Marriage – The 6yr old version …..

A six-year-old boy told his father he wanted to marry the little girl across the street. The father, being modern and well-schooled in handling children, hid his smile behind his hand.

“That’s a serious step,” he said. “Have you thought it out completely?”

“Yes,” his young son answered. “We can spend one week in my room and the next in hers. It’s right across the street, so I can run home if I get scared of the dark.”

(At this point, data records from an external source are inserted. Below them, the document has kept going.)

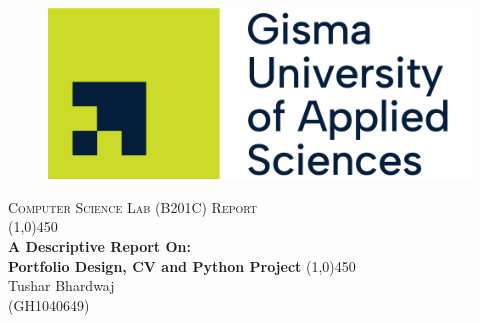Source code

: \begin{titlepage}
    
    \begin{center}
        \begin{figure}
            \centering
            \vspace{0.75in}
            \includegraphics[width=0.75\linewidth]{logo.png}
            \vspace{1in}
        \end{figure}

        \textsc{ \Large { Computer Science Lab (B201C) Report}}\\
        [0.75in]
        \line(1,0){450}\\
        [3mm]
        \huge{\bf A Descriptive Report On: \\
        Portfolio Design, CV and Python Project}
        \line(1,0){450}\\
        [2cm]

        \large {Tushar Bhardwaj\\ (GH1040649)}
        
    \end{center}
\end{titlepage}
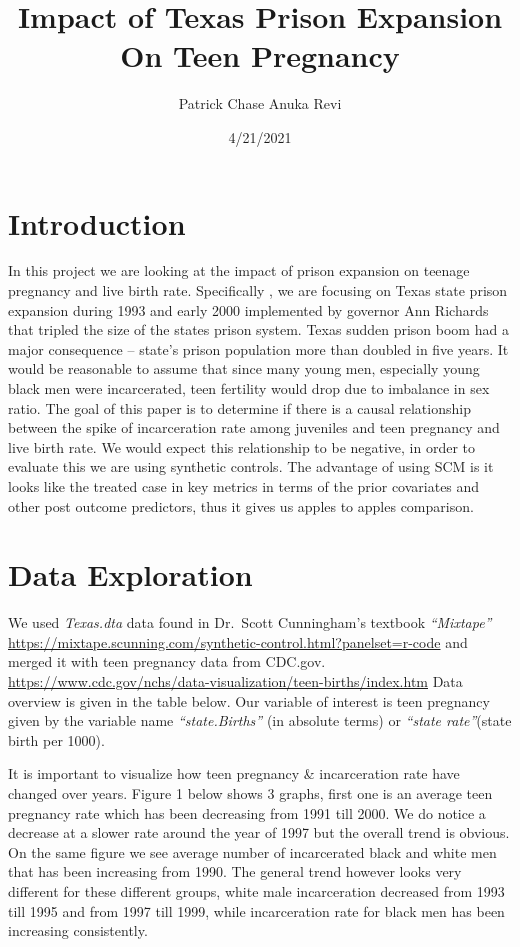 \documentclass[
]{article}
\title{Impact of Texas Prison Expansion On Teen Pregnancy}
\author{Patrick Chase Anuka Revi}
\date{4/21/2021}
\begin{document}
\maketitle

\hypertarget{introduction}{%
\section{\texorpdfstring{\textbf{Introduction}}{Introduction}}\label{introduction}}

In this project we are looking at the impact of prison expansion on
teenage pregnancy and live birth rate. Specifically , we are focusing on
Texas state prison expansion during 1993 and early 2000 implemented by
governor Ann Richards that tripled the size of the states prison system.
Texas sudden prison boom had a major consequence -- state's prison
population more than doubled in five years. It would be reasonable to
assume that since many young men, especially young black men were
incarcerated, teen fertility would drop due to imbalance in sex ratio.
The goal of this paper is to determine if there is a causal relationship
between the spike of incarceration rate among juveniles and teen
pregnancy and live birth rate. We would expect this relationship to be
negative, in order to evaluate this we are using synthetic controls. The
advantage of using SCM is it looks like the treated case in key metrics
in terms of the prior covariates and other post outcome predictors, thus
it gives us apples to apples comparison.

\hypertarget{data-exploration}{%
\section{\texorpdfstring{\textbf{Data
Exploration}}{Data Exploration}}\label{data-exploration}}

We used \emph{Texas.dta} data found in Dr.~Scott Cunningham's textbook
\emph{``Mixtape''}
\url{https://mixtape.scunning.com/synthetic-control.html?panelset=r-code}
and merged it with teen pregnancy data from CDC.gov.
\url{https://www.cdc.gov/nchs/data-visualization/teen-births/index.htm}
Data overview is given in the table below. Our variable of interest is
teen pregnancy given by the variable name \emph{``state.Births''} (in
absolute terms) or \emph{``state rate''}(state birth per 1000).

It is important to visualize how teen pregnancy \& incarceration rate
have changed over years. Figure 1 below shows 3 graphs, first one is an
average teen pregnancy rate which has been decreasing from 1991 till
2000. We do notice a decrease at a slower rate around the year of 1997
but the overall trend is obvious. On the same figure we see average
number of incarcerated black and white men that has been increasing from
1990. The general trend however looks very different for these different
groups, white male incarceration decreased from 1993 till 1995 and from
1997 till 1999, while incarceration rate for black men has been
increasing consistently.
\end{document}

“How about transportation?” the father asked.

“I have my wagon, and we both have our tricycles,” the little boy answered.

The boy had an answer to every question the father raised.

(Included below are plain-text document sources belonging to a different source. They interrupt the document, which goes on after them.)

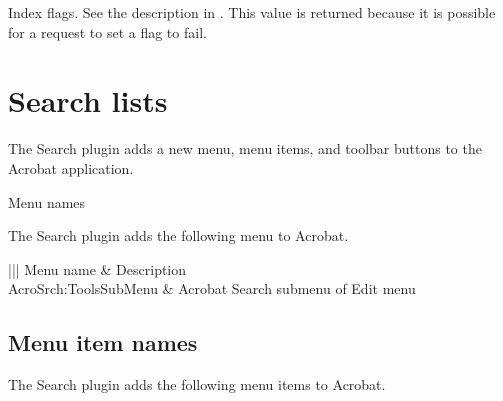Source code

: \documentclass[letterpaper,12pt,english,openany,oneside]{sphinxmanual}
\begin{document}

\begin{sphinxVerbatim}[commandchars=\\\{\}]
  
\end{sphinxVerbatim}

Index flags. See the description in . This value is returned because it is possible for a request to set a flag to fail.




\section{Search lists}
\label{\detokenize{IAC_API_SearchIntro:search-lists}}
The Search plug\sphinxhyphen{}in adds a new menu, menu items, and toolbar buttons to the Acrobat application.



Menu names

The Search plug\sphinxhyphen{}in adds the following menu to Acrobat.


\begin{savenotes}\sphinxattablestart
\centering
{}\label{\detokenize{IAC_API_SearchIntro:section-16}}\nobreak
\begin{tabular}[t]{|||}
\hline
\sphinxstyletheadfamily 
Menu name
&\sphinxstyletheadfamily 
Description
\\
\hline
AcroSrch:ToolsSubMenu
&
Acrobat Search submenu of Edit menu
\\
\hline
\end{tabular}
\par
\sphinxattableend\end{savenotes}


\subsection{Menu item names}
\label{\detokenize{IAC_API_SearchIntro:menu-item-names}}
The Search plug\sphinxhyphen{}in adds the following menu items to Acrobat.
\end{document}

Finally, in exasperation, his dad asked, “What about babies? When you’re married, you’re liable to have babies, you know.”

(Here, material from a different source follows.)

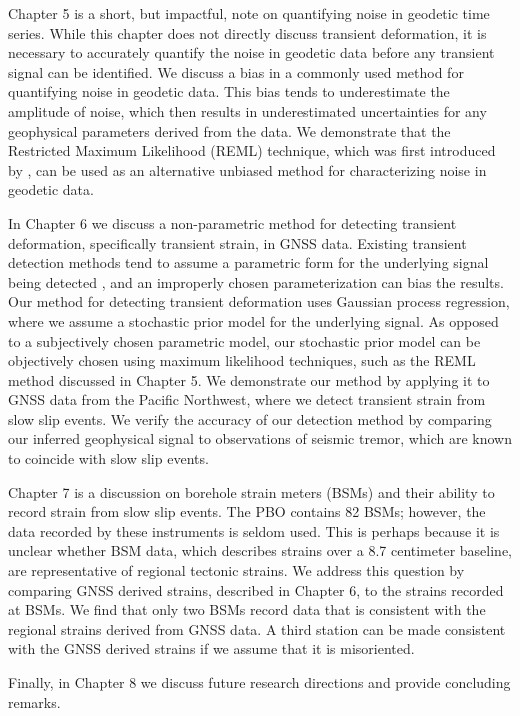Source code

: Chapter 5 is a short, but impactful, note on quantifying noise in geodetic time series.  While this chapter does not directly discuss transient deformation, it is necessary to accurately quantify the noise in geodetic data before any transient signal can be identified. We discuss a bias in a commonly used method for quantifying noise in geodetic data. This bias tends to underestimate the amplitude of noise, which then results in underestimated uncertainties for any geophysical parameters derived from the data. We demonstrate that the Restricted Maximum Likelihood (REML) technique, which was first introduced by \citet{Patterson1971}, can be used as an alternative unbiased method for characterizing noise in geodetic data.

In Chapter 6 we discuss a non-parametric method for detecting transient deformation, specifically transient strain, in GNSS data. Existing transient detection methods tend to assume a parametric form for the underlying signal being detected \citep[e.g.,][]{Ohtani2010}, and an improperly chosen parameterization can bias the results. Our method for detecting transient deformation uses Gaussian process regression, where we assume a stochastic prior model for the underlying signal. As opposed to a subjectively chosen parametric model, our stochastic prior model can be objectively chosen using maximum likelihood techniques, such as the REML method discussed in Chapter 5. We demonstrate our method by applying it to GNSS data from the Pacific Northwest, where we detect transient strain from slow slip events. We verify the accuracy of our detection method by comparing our inferred geophysical signal to observations of seismic tremor, which are known to coincide with slow slip events.       

Chapter 7 is a discussion on borehole strain meters (BSMs) and their ability to record strain from slow slip events. The PBO contains 82 BSMs; however, the data recorded by these instruments is seldom used. This is perhaps because it is unclear whether BSM data, which describes strains over a 8.7 centimeter baseline, are representative of regional tectonic strains. We address this question by comparing GNSS derived strains, described in Chapter 6, to the strains recorded at BSMs. We find that only two BSMs record data that is consistent with the regional strains derived from GNSS data. A third station can be made consistent with the GNSS derived strains if we assume that it is misoriented.

Finally, in Chapter 8 we discuss future research directions and provide concluding remarks.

“We’ve thought about that, too,” the little boy replied.

“We’re not going to have babies. Every time she lays an egg, I’m going to step on it!”

Doctor’s exmination …..

One day Bob was in the doctors office when his Dr. told him that he needed a rectal examination.

So the doctor did it and at the end told Bob “Well I found out that you have a small rectal disease but if you take this suppository tonight you’ll be fine”.

So Bob gets home and asks his wife to put the suppository in his ass. So his wife takes off Bobs pants and puts one hand on his shoulder. When Bob sees this he screams.

When his wife asks him whats wrong, he replies

“I just realised that when the doctor gave me my rectal examination, he put both hands on my shoulders!”

The Mechanical arm …..

A man lost both arms and was fitted with a voice activated mechanical arm and hand. It was programmed to do whatever the man said.

One day in a bar, he went to the washroom to relieve himself. “Pull down my zipper.” and the arm and hand pulled down the zipper. “Take out my penis and hold it while I pee.” The arm followed the instruction.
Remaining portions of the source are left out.